Jack Layton and the New Democratic Party may be on the cusp of a historic breakthrough in tomorrow's federal election, or they may face a bitter disappointment like that experienced by former NDP leader Ed Broadbent in 1988.
Whatever happens, the decision will be made one by one by Canadians in the privacy of a polling booth. Habits, instincts, intuition, loyalties, distrust of traditional right-wing parties and desire for change will all play a role.
But it's too late for sinister Conservative attack ads, which take time to penetrate public consciousness, or grave warnings in Liberal political speeches, which are made only to the party faithful, to have much impact.
Whatever happens on election day, who would have thought when this federal election was called that the most dramatic story of the campaign would be the surge -- or perhaps the rising tide -- of Jack Layton's NDP?
If anything, in the opening hours of the campaign, the prevailing media story line about the NDP was whether or not it could hold the seats it has. The campaign was painted as a two-horse race between the mighty Conservatives under Prime Minister Stephen Harper and the not-so-mighty Liberals under Michael Ignatieff.
Somewhere along the way, though, Layton caught fire and his party began to follow him up in public esteem. Principally, it was Layton's performance in the two televised national leaders' debates -- one in French and one in English -- that really started the ball rolling. That said, from the get-go Layton had a lot of respect, both as an effective Parliamentarian and a politician of goodwill.
The fact the Conservatives didn't consider Layton or the NDP threats until too late also helped. For months, they directed their unsavoury attack advertisements at Michael Ignatieff, succeeding in their effort to lower the Liberal leader in the eyes of the public, but sullying the PM a little in the process too.
But it is said here that the biggest reason for Layton's remarkable success so far is a combination of his upbeat, positive and patriotic personality with policies that truly reflect the vision of a majority of ordinary Canadians for their country.
That said, notwithstanding Layton's inspiring performance, the NDP still faces a tough, uphill grind even to increase its Commons seats by a small number, let alone the significant jump the party's popular support demands.
Our first-past-the-post Parliamentary system is biased in favour of the most powerful national party, which is the Conservatives despite Canadians' ambivalence about their negativity, fear-mongering, hostility to Quebec and diversity, and the unavoidable suspicion they will implement a destructive hard-right agenda if given a majority.

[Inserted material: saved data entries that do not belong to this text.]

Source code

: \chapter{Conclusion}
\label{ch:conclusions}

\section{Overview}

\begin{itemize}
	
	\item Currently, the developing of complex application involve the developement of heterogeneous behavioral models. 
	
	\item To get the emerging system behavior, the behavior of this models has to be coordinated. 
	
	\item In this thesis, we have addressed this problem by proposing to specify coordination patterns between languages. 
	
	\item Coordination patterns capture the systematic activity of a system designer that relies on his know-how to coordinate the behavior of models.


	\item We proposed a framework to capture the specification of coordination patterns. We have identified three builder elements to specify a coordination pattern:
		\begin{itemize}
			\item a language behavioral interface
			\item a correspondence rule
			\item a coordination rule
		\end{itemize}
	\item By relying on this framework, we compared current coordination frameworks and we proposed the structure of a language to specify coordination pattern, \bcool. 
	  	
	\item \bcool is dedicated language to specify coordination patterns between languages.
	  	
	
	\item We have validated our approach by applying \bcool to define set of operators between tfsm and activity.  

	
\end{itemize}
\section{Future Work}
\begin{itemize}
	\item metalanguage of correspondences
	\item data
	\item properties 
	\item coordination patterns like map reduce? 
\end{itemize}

Our electoral system also favours strong regional parties such as the Bloc Quebecois. This explains the rise of the Reform Party, which later engineered a reverse takeover of the Conservative Party of John A. Macdonald and John Diefenbaker in the political sequel to the Invasion of the Body Snatchers.
Moreover, our country's one-dimensional, corporate media campaigned openly against the NDP as it became apparent the party could have a real impact on Monday.

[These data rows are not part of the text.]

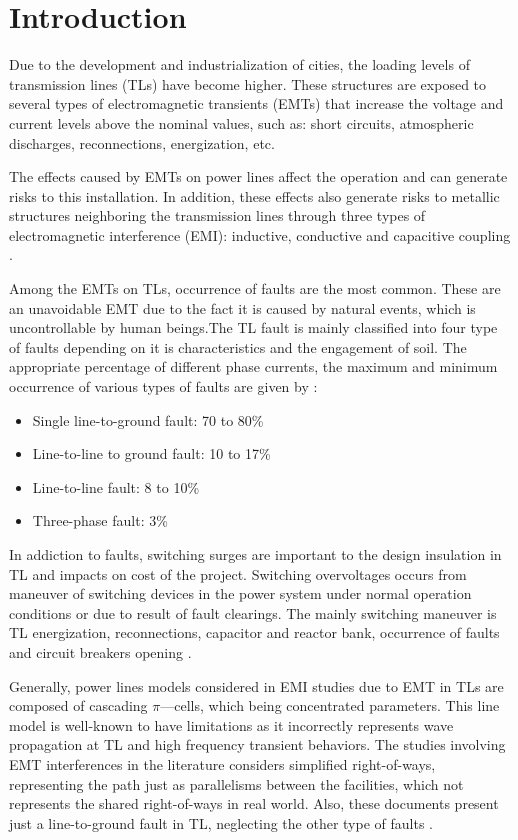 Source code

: \documentclass[5p,twocolumn]{elsarticle}
\begin{document}
\linenumbers

\section{Introduction}

Due to the development and industrialization of cities, the loading levels of transmission lines (TLs) have become higher. These structures are exposed to several types of electromagnetic transients (EMTs) that increase the voltage and current levels above the nominal values, such as: short circuits, atmospheric discharges, reconnections, energization, etc. 

The effects caused by EMTs on power lines affect the operation and can generate risks to this installation. In addition, these effects also generate risks to metallic structures neighboring the transmission lines through three types of electromagnetic interference (EMI): inductive, conductive and capacitive coupling \cite{CIGREWG36}.



Among the EMTs on TLs, occurrence of faults are the most common. These are an unavoidable EMT due to the fact it is caused by natural events, which is uncontrollable by human beings.The TL fault is mainly classified into four type of faults depending on it is characteristics and the engagement of soil. The appropriate percentage of different phase currents, the maximum and minimum occurrence of various types of faults are given by \cite{Nithyavelam2018}:

\begin{itemize}
	\item Single line-to-ground fault: 70 to 80\%
	\item Line-to-line to ground fault: 10 to 17\%
	\item Line-to-line fault: 8 to 10\%
	\item Three-phase fault: 3\% 
\end{itemize} 

In addiction to faults, switching surges are important to the design insulation in TL and impacts on cost of the project. Switching overvoltages occurs from maneuver of switching devices in the power system under normal operation conditions or due to result of fault clearings. The mainly switching maneuver is TL energization, reconnections, capacitor and reactor bank, occurrence of faults and circuit breakers opening \cite{Ibrahim2005,Hamza2019}.

Generally, power lines models considered in EMI studies due to EMT in TLs are composed of cascading $\pi$—cells, which being concentrated parameters. This line model is well-known to have limitations as it incorrectly represents wave propagation at TL and high frequency transient behaviors. The studies involving EMT interferences in the literature considers simplified right-of-ways, representing the path just as parallelisms between the facilities, which not represents the shared right-of-ways in real world. Also, these documents present just a line-to-ground fault in TL, neglecting the other type of faults \cite{Christoforidis2003,Qi2013,Wu2017,Alexandru2020}.  
\end{document}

So it is still possible that even if NDP support is strong on election day we could see a Conservative majority or a Liberal resurgence. It is true also that polls are funny things, and voters may yet retreat to old habits or be paralyzed by apathy.
Still, the unexpected surge of the NDP in the spring of 2011 is a sign of hope. It indicates the true aspirations of Canadians are more inclusive and generous than our prime minister's dour and forbidding vision.
One thing is certain: Monday will be the most important day of Jack Layton's political career, and perhaps of Canada's history in this new century as well.